Rooms provide the basis for estimating the amount of living and sleeping spaces within a housing unit. These data allow officials to plan and allocate funding for additional housing to relieve crowded housing conditions. The data also serve to aid in planning for future services and infrastructure, such as home energy assistance programs and the development of waste treatment facilities.
This measure divides the room distribution into two equal parts: one-half of the cases falling below the median number of rooms and one-half above the median. In computing median rooms, the whole number is used as the midpoint of the interval; thus, the category "3 rooms" is treated as an interval ranging from 2.5 to 3.5 rooms. Median rooms is rounded to the nearest tenth. (For more information on medians, see the discussion under "Derived Measures.")
Aggregate rooms is calculated by adding all of the rooms for housing units in an area. (For more information on aggregates, see "Derived Measures.")
The 1996-1998 American Community Survey question provided a space for a write-in entry on the number of rooms. From 1999-2007 the question provided response categories from "1 room" to "9 or more rooms." Starting in 2008, the response categories were removed and a write-in box was added for the respondent to enter the number of rooms. Additional changes introduced in 2008 included adding the word "separate" to the question stem, adding an instruction that defines a "room," adding an inclusion instruction to include bedrooms and kitchens in the count of rooms, and changing the current exclusion instruction by removing the word "half-room" and adding the phrase "unfinished basements."
The Census Bureau tested the changes introduced to the 2008 version of the rooms question in the 2006 ACS Content Test. The results of this testing show that the changes may introduce an inconsistency in the data produced for this question as observed from the years 2007 to 2008, see "2006 ACS Content Test Evaluation Report Covering Rooms and Bedrooms" on the ACS website.
Caution should be used when comparing American Community Survey data on rooms from the years 2008 and after with both pre-2008 ACS and Census 2000 data. Changes made to the rooms question between the 2007 and 2008 ACS involving the wording as well as the response option resulted in an inconsistency in the ACS data. This inconsistency in the data was most noticeable as an increase in "1 room" response and as a decrease in "2 rooms" to "6 rooms" responses.

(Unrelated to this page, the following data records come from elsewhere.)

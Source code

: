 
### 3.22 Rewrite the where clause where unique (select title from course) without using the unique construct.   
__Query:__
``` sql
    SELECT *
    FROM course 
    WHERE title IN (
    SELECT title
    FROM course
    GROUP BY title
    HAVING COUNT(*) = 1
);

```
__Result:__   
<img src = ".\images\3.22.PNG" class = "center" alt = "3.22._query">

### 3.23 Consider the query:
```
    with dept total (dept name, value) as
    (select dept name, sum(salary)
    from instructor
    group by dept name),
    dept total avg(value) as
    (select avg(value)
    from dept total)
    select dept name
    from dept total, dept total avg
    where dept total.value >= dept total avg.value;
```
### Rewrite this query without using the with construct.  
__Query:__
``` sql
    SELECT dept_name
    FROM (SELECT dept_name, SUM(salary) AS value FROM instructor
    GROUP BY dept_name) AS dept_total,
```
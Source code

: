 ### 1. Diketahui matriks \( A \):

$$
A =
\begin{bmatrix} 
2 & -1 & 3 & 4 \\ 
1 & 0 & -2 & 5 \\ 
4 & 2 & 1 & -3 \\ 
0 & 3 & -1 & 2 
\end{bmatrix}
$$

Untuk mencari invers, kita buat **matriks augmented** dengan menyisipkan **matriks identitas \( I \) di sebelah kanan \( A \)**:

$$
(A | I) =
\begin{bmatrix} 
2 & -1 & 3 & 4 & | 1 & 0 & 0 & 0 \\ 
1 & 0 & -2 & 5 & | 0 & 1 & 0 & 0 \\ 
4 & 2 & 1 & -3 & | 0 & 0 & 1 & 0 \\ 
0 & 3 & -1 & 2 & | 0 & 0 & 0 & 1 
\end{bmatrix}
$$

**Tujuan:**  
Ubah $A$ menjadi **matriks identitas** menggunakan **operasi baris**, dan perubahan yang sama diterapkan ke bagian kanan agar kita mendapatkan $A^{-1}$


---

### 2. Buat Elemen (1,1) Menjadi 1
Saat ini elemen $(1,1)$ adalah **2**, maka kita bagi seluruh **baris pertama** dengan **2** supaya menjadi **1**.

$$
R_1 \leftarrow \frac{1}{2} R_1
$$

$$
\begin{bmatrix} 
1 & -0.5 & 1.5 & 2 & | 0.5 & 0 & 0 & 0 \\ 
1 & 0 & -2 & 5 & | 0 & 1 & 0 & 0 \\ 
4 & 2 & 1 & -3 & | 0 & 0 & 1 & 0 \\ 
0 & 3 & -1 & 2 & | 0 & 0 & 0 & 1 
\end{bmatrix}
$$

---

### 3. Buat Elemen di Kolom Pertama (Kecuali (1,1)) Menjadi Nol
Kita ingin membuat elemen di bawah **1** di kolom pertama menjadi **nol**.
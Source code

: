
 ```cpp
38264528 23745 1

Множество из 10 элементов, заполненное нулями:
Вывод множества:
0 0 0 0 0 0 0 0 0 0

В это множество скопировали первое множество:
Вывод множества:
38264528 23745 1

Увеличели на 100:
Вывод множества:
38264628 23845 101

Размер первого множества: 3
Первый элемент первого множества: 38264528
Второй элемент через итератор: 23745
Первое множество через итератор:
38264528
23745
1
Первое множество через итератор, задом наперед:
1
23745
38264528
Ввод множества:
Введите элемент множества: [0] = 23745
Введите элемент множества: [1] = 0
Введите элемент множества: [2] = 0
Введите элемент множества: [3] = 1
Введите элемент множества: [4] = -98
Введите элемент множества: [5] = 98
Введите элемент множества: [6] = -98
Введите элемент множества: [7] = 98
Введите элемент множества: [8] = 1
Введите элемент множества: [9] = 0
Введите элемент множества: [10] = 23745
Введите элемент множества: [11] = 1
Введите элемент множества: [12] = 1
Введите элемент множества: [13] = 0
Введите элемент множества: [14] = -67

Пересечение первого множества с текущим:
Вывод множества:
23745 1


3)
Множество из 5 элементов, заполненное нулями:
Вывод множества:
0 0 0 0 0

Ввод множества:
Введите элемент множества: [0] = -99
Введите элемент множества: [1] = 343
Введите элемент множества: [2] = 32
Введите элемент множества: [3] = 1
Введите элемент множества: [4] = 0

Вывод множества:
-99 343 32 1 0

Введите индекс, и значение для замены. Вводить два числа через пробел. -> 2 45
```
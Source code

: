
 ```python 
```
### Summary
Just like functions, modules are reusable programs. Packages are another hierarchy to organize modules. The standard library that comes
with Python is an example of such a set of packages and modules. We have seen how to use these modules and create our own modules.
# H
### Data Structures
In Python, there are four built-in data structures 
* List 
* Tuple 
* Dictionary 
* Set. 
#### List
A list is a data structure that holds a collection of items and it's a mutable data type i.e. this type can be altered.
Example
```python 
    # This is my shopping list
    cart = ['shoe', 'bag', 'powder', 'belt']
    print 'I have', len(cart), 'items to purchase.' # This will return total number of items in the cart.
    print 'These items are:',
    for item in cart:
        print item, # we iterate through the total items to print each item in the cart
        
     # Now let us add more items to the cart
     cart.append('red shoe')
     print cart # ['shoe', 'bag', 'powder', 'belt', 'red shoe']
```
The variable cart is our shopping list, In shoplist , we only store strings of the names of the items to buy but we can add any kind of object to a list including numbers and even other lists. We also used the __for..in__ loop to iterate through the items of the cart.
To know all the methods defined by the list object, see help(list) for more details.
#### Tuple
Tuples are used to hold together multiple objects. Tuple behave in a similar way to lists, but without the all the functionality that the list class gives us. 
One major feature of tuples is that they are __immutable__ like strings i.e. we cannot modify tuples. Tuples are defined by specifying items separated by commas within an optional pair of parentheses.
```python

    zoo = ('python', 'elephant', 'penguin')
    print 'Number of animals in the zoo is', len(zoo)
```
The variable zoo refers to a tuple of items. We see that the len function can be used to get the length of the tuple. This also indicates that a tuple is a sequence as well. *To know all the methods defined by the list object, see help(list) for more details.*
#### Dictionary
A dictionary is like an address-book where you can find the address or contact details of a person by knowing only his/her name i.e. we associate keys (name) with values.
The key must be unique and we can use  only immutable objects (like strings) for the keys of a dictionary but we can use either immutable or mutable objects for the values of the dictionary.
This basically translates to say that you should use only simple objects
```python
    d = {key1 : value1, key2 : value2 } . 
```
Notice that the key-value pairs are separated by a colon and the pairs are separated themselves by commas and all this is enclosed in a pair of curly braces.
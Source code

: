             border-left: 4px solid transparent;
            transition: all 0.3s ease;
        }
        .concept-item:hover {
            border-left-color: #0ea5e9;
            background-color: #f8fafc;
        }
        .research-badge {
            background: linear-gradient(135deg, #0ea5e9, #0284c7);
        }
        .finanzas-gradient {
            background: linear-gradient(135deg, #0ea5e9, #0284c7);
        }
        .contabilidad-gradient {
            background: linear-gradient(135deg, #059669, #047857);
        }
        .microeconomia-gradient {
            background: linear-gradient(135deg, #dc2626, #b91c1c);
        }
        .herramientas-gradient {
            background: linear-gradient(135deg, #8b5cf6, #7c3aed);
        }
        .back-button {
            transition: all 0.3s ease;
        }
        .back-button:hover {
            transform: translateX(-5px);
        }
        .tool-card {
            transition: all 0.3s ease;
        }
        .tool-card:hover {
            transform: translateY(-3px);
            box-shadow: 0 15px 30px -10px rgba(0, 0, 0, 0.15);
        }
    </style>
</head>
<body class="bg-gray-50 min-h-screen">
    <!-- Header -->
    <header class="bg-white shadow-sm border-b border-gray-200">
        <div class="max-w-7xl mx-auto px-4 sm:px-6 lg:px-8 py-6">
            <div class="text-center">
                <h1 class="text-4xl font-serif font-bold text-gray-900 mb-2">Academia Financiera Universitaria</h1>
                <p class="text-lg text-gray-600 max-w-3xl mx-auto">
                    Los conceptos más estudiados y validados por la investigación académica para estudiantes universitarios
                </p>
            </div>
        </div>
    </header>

Second or Junior Mortgage Payments or Home Equity Loan
The data on second mortgages or home equity loan payments were obtained from Housing Questions 20a and 20b in the 2010 American Community Survey. The questions were asked at owner-occupied units. Question 20a asks whether a second mortgage or a home equity loan exists on the property. Question 20b provides the regular monthly amount required to be paid to the lender on all second and junior mortgages and home equity loans. Amounts are included even if the payments are delinquent or paid by someone else. The amounts reported are included in the computation of "Selected Monthly Owner Costs" and "Selected Monthly Owner Costs as a Percentage of Household Income" for units with a mortgage.
All mortgages other than first mortgages (for example, second, third, etc.) are classified as "junior" mortgages. A second mortgage is a junior mortgage that gives the lender a claim against the property that is second to the claim of the holder of the first mortgage. Any other junior mortgage(s) would be subordinate to the second mortgage. A home equity loan is a line of credit available to the borrower that is secured by real estate. It may be placed on a property that already has a first or second mortgage, or it may be placed on a property that is owned free and clear.
If the respondents answered that no first mortgage existed, but a second mortgage or a home equity loan did, a computer edit assigned the unit a first mortgage and made the first mortgage monthly payment the amount reported in the second mortgage. The second mortgage/home equity loan data were then made "No" in Question 20a and blank in Question 20b.
Second mortgage or home equity loan data provide information on the monthly housing cost expenses for owners. When the data is used in conjunction with income data, the information offers an excellent measure of housing affordability and excessive shelter costs. The data also serve to aid in the development of housing programs aimed to meet the needs of people at different economic levels.
By listing the second mortgage or home equity loan question separately on the questionnaire from other housing cost questions, the data also serve to improving the accuracy of estimating monthly housing costs for mortgaged owners.
Since 1996, the American Community Survey questions remained the same.
Data on second mortgages or home equity loans in the American Community Survey can be compared to previous ACS and Census 2000 second mortgages or home equity loans data.